### Exercise description
A single figure is required: the number of lines below in which the word "Machine" occurs.

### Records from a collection

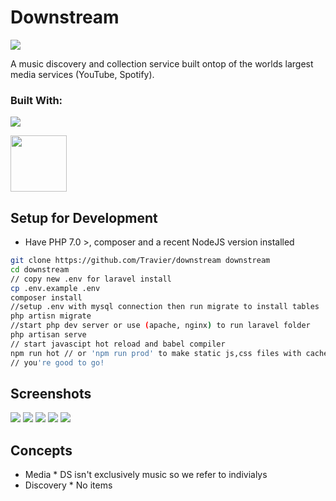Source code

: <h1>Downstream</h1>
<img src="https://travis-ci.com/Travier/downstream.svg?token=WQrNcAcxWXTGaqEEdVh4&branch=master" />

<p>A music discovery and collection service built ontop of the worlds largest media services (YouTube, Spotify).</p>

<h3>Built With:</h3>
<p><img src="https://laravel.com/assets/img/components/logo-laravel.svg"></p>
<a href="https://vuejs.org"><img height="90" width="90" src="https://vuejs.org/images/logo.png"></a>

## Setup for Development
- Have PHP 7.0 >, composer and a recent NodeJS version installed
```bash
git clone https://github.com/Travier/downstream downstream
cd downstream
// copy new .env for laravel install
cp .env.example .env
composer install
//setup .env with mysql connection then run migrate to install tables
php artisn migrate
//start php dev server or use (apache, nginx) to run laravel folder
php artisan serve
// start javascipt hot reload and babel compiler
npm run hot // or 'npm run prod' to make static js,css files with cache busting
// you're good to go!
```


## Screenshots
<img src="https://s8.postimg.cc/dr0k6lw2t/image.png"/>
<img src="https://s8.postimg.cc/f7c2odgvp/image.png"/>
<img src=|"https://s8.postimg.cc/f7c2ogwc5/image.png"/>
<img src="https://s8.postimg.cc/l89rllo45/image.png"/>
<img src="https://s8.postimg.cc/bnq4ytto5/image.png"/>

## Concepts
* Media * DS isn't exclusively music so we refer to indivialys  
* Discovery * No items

--

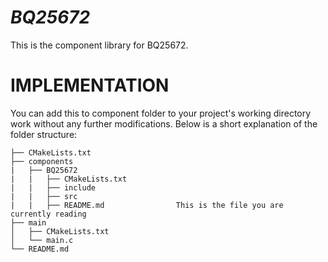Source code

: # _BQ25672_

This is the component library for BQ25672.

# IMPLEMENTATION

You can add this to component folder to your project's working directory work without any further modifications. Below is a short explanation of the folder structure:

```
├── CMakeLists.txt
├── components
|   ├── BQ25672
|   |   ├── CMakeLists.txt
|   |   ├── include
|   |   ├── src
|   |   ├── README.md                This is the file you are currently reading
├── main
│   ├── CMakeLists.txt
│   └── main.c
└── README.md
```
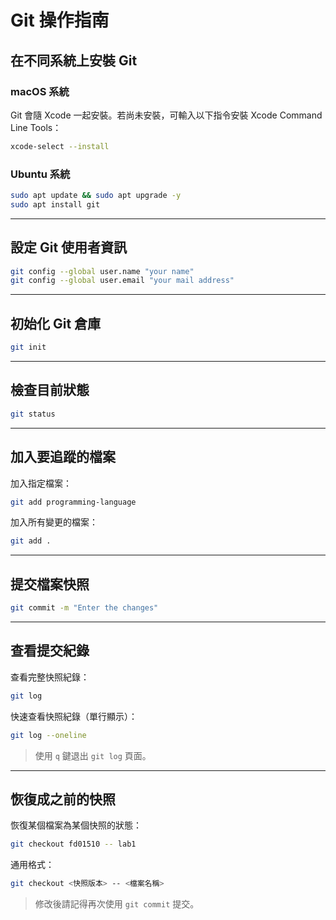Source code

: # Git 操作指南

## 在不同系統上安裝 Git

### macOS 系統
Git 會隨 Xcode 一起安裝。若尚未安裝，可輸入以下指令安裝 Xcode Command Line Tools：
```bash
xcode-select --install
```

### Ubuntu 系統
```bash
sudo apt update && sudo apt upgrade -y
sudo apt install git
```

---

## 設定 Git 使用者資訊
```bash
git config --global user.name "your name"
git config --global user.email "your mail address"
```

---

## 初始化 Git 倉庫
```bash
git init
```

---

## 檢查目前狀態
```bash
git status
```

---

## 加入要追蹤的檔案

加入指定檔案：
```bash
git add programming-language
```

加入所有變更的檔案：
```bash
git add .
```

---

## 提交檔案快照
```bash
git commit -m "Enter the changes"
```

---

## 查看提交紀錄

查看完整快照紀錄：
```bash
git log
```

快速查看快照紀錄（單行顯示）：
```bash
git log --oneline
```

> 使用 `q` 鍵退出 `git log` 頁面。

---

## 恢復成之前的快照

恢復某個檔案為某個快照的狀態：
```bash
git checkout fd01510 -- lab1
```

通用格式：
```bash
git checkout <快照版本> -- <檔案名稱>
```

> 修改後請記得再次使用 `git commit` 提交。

* * *

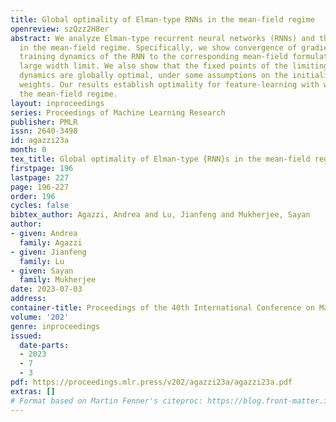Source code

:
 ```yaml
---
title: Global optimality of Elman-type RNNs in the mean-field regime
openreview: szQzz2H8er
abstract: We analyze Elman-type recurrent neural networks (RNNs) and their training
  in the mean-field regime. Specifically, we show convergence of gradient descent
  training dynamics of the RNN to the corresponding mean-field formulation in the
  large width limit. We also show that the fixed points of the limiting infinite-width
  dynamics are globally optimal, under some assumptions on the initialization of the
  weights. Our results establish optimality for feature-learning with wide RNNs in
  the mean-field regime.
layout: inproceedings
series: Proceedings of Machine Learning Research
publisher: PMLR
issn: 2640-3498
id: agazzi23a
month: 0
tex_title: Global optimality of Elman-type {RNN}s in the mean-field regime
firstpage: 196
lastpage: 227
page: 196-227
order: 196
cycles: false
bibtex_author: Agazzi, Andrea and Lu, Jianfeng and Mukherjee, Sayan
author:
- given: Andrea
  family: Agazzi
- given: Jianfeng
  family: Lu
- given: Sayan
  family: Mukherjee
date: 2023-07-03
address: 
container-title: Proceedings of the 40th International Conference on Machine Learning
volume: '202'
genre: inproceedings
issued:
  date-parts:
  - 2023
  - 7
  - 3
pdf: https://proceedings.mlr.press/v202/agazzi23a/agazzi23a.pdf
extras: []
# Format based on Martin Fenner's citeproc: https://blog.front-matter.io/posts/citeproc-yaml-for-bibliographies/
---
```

### Task solution
2